I have written previously about how scalability is allowing enormous rewards to accrue to top performers across a range of industries. This phenomenon is behind large bankers’ bonuses as well as soccer players’ and movie stars’ outsize paychecks. At first glance, scalability seems to be an attractive property of an industry to be in, if you are amongst the most capable in that industry. However, I’ve recently been considering one big downside of scalability: the way that imitation, or piracy, can erode your position. The gains to be had from scalability are fragile.
Scalability applies when the marginal cost of reproducing a product or service is low-to-zero*. In these circumstances, some fixed cost is expended to create a product, but then it can be distributed widely very easily. This creates a ‘winner-takes-all’ dynamic in an industry, where customers gravitate towards the best offerings in the field. The movie industry makes most its money from a few blockbuster hits, the book publishing industry earns its profits from a handful of bestsellers, and top selling singers sell millions of records, while the majority of musicians scrape by.

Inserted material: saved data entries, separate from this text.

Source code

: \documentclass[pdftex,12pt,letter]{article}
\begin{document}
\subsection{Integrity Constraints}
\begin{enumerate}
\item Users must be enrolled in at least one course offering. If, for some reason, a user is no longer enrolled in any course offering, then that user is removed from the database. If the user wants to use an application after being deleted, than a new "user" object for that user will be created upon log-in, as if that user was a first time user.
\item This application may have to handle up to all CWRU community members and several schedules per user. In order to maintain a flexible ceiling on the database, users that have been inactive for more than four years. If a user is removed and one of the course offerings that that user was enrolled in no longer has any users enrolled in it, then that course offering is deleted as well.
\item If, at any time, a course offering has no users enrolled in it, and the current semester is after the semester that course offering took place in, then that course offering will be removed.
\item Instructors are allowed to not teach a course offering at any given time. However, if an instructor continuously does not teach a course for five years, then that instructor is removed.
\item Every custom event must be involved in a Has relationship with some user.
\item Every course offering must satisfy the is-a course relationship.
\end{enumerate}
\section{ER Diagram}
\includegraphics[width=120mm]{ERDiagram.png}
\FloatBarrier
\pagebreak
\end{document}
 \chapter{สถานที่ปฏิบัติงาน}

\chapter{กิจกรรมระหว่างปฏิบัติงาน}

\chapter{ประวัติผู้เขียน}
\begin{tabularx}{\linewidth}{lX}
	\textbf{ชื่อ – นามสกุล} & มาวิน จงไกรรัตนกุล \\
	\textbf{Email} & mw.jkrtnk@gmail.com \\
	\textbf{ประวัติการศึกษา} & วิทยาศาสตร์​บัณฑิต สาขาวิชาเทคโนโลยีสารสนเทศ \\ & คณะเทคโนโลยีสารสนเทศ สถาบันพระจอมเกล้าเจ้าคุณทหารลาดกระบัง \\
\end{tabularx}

Digitization means more and more industries are showing this scalability property, as digital delivery of has close-to-zero marginal cost. What used to be delivered in person can now, sometimes, be done online. For example, in the higher education industry, online courses (MOOCs) are threatening to disrupt the traditional lecturer-based pedagogical model. In finance, exchange traded funds (ETFs – often marketed over online trading platforms) are highly scalable and low-cost alternatives to traditional stock broking or mutual fund investments, and have already captured substantial market share.
However, the very nature of low-to-zero-cost replication means that scalable products are the most vulnerable to piracy and imitation. The most obvious manifestation of this is digital piracy: the peer-to-peer sharing of music, movies, TV shows and software over the internet**. Piracy has led to a dramatic decline in some industries, for example the market for (legal) recorded music has been shrinking for some time. Scalability is therefore a mixed blessing, even for top performers in a given industry.
Examining the economics of piracy is rather interesting. To provide a simplified sketch: copyright holders are essentially trying to take the role of a monopolist, arbitrarily restricting the supply of a good. They try to pick a price that maximizes their profit. The introduction of piracy creates a parallel market, with a structure resembling perfect competition, in which price falls to marginal cost – which in this case is essentially zero.
In this light, an industry becoming scalable looks destined for decline. However the erosion of profitability is not inevitable. It depends a lot on how the industry responds, and in particular on what business model the firms choose to adopt. The TV industry has weathered the digital storm far better than the music industry, with channels such as HBO going from strength to strength. This may have a lot to do with their subscription-based business model, which provides viewers unlimited usage once the fixed fee is paid.
The music industry was amazingly slow to respond to the transition to digital media, and in fact it was new entrants such as Spotify who successfully marketed unlimited-use subscription based services. These services are far more appropriate for a digital age than the outdated notion of buying individual albums. The record labels’ attempt to sustain high album prices in a digital world was misguided and hastened the album’s decline. Musicians have had to adapt by concentrating more on generating revenue from live shows, a distinctly unscalable service, now that the scalable recorded-music revenues are evaporating***.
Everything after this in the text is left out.